ROMA – “Questo è il nostro programma per il cambiamento del Paese. Siamo disponibili ad integrarlo e a discuterne”. “Il Pd e tutto il centrosinistra è pronto a sostenerlo anche se non dovesse toccare a me”. “Ciò che però il risultato elettorale esclude è la possibilità di un’intesa nostra con il Pdl”. Pier Luigi Bersani ha appuntato su un foglio uno ad uno i punti di programma e le possibili subordinate. Ha anche messo uno dietro l’altro le priorità del Pdl, dei centristi e del M5S per studiare le possibili compatibilità. Si dice pronto anche al passo indietro sul suo nome, come ieri sollecitava uno dei portavoce grillini, proprio per ribadire che non si tratta di un problema di nomi, ma di sostanza. E la sostanza, ripeteva anche ieri il segretario del Pd, «è quella uscita dalle urne. Noi non abbiamo la maggioranza al Senato, ma la fotografia del voto parla chiaro e Berlusconi ha perso».
Mentre si rimette alla «saggezza del Capo dello Stato», Bersani dà nuovi colpi ai paletti dentro il quale si muove la strategia del Pd così come uscita nell’ultima direzione e così come hanno ribadito i gruppi parlamentari. Sono proprio questi ultimi a dare al segretario la tranquillità necessaria. I duecento voti incassati dal nuovo capogruppo della Camera Roberto Speranza (un terzo del Parlamento), sono per Bersani l’assicurazione sulla vita. A palazzo Madama ha provveduto da solo il neocapogruppo Luigi Zanda («voterò per l’ineleggibilità di Berlusconi») a chiarire quale sarà la linea del Pd al Senato nei confronti del Pdl.
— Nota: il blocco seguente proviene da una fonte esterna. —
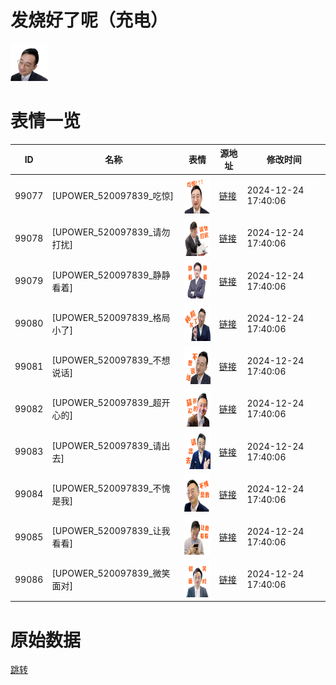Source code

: # 发烧好了呢（充电）

<img src="./cover.png" height="60" alt="cover" />

# 表情一览

|ID|名称|表情|源地址|修改时间|
|----|----|----|----|----|
|99077|[UPOWER_520097839_吃惊]|<img src="./pic/099077_%5BUPOWER_520097839_吃惊%5D.png" height="60" alt="吃惊"/>|[链接](https://i0.hdslb.com/bfs/garb/639aadbd42fdd98e79da44a9cc3e8f1c27dadbd4.png)|2024-12-24 17:40:06|
|99078|[UPOWER_520097839_请勿打扰]|<img src="./pic/099078_%5BUPOWER_520097839_请勿打扰%5D.png" height="60" alt="请勿打扰"/>|[链接](https://i0.hdslb.com/bfs/garb/625d9756bc33bcd485fe722bf8c8e2f1b21d2d77.png)|2024-12-24 17:40:06|
|99079|[UPOWER_520097839_静静看着]|<img src="./pic/099079_%5BUPOWER_520097839_静静看着%5D.png" height="60" alt="静静看着"/>|[链接](https://i0.hdslb.com/bfs/garb/ee340108ea581e1caaaad570ebf1d3343c4130b0.png)|2024-12-24 17:40:06|
|99080|[UPOWER_520097839_格局小了]|<img src="./pic/099080_%5BUPOWER_520097839_格局小了%5D.png" height="60" alt="格局小了"/>|[链接](https://i0.hdslb.com/bfs/garb/d5a43f27262a5950a75ba94260ab3442cc868c04.png)|2024-12-24 17:40:06|
|99081|[UPOWER_520097839_不想说话]|<img src="./pic/099081_%5BUPOWER_520097839_不想说话%5D.png" height="60" alt="不想说话"/>|[链接](https://i0.hdslb.com/bfs/garb/b471101554610f376a4dfea103d818abfd831005.png)|2024-12-24 17:40:06|
|99082|[UPOWER_520097839_超开心的]|<img src="./pic/099082_%5BUPOWER_520097839_超开心的%5D.png" height="60" alt="超开心的"/>|[链接](https://i0.hdslb.com/bfs/garb/2d5add9d0eeea378f1253ac136dce2e2cf50a463.png)|2024-12-24 17:40:06|
|99083|[UPOWER_520097839_请出去]|<img src="./pic/099083_%5BUPOWER_520097839_请出去%5D.png" height="60" alt="请出去"/>|[链接](https://i0.hdslb.com/bfs/garb/bbfed1ab8a9d6af3ae310a736d641c9166c6021e.png)|2024-12-24 17:40:06|
|99084|[UPOWER_520097839_不愧是我]|<img src="./pic/099084_%5BUPOWER_520097839_不愧是我%5D.png" height="60" alt="不愧是我"/>|[链接](https://i0.hdslb.com/bfs/garb/c8543e3841664d348b607777ab98f20848bb465c.png)|2024-12-24 17:40:06|
|99085|[UPOWER_520097839_让我看看]|<img src="./pic/099085_%5BUPOWER_520097839_让我看看%5D.png" height="60" alt="让我看看"/>|[链接](https://i0.hdslb.com/bfs/garb/1da0c568c7a683a3329ac04997dc3bf2563e5d24.png)|2024-12-24 17:40:06|
|99086|[UPOWER_520097839_微笑面对]|<img src="./pic/099086_%5BUPOWER_520097839_微笑面对%5D.png" height="60" alt="微笑面对"/>|[链接](https://i0.hdslb.com/bfs/garb/7ce11e617805859f652513d910d24b713b89242f.png)|2024-12-24 17:40:06|

# 原始数据

[跳转](./raw.json)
Sacchi di sabbia accumulati per alzare la trincea che dovrebbe impedire la nascita di un governo tecnico insieme al Pdl.
Chiusi su questo punto tutti gli spazi dentro e fuori al partito, Bersani è pronto a rimettersi alle scelta che farà il Capo dello Stato anche se dovesse passare per l’affidamento di un mandato esplorativo al presidente del Senato Grasso, all’ex presidente della Consulta Onida o al ministro dell’Interno Cancellieri. Non c’è fretta al Nazareno in questo momento. «Prima o poi toccherà anche a Bersani provarci», sostengono all’unisono i collaboratori del segretario che fanno notare come nel frattempo si avvicini la data per l’elezione del nuovo capo dello Stato.
La partita per l’elezione del nuovo capo dello Stato è l’unica che in questo momento interessa a Berlusconi che ieri l’altro ha lasciato senza combattere che il Pd si riprendesse la poltrona di palazzo Madama. «Se Bersani non riuscirà a mettere su un governo è ovvio che Napolitano ci presenterà un esecutivo di scopo con pochi punti per poi tornare a votare. Vedremo a quel punto cosa farà Berlusconi…», sostiene un neodeputato del Pd. Un ragionamento che porta diritto alla battaglia per l’elezione del nuovo capo dello Stato. Ovvero se Bersani non riuscirà ad andare a palazzo Chigi ancor più diventerebbe facile un’elezione del nuovo capo dello Stato a colpi di maggioranza Pd, Scelta Civica e, forse, M5S. Con il Pdl di Berlusconi che rimarrebbe tagliato fuori e che potrebbe avere difficoltà nel sostenere un governo anche se di pochi mesi.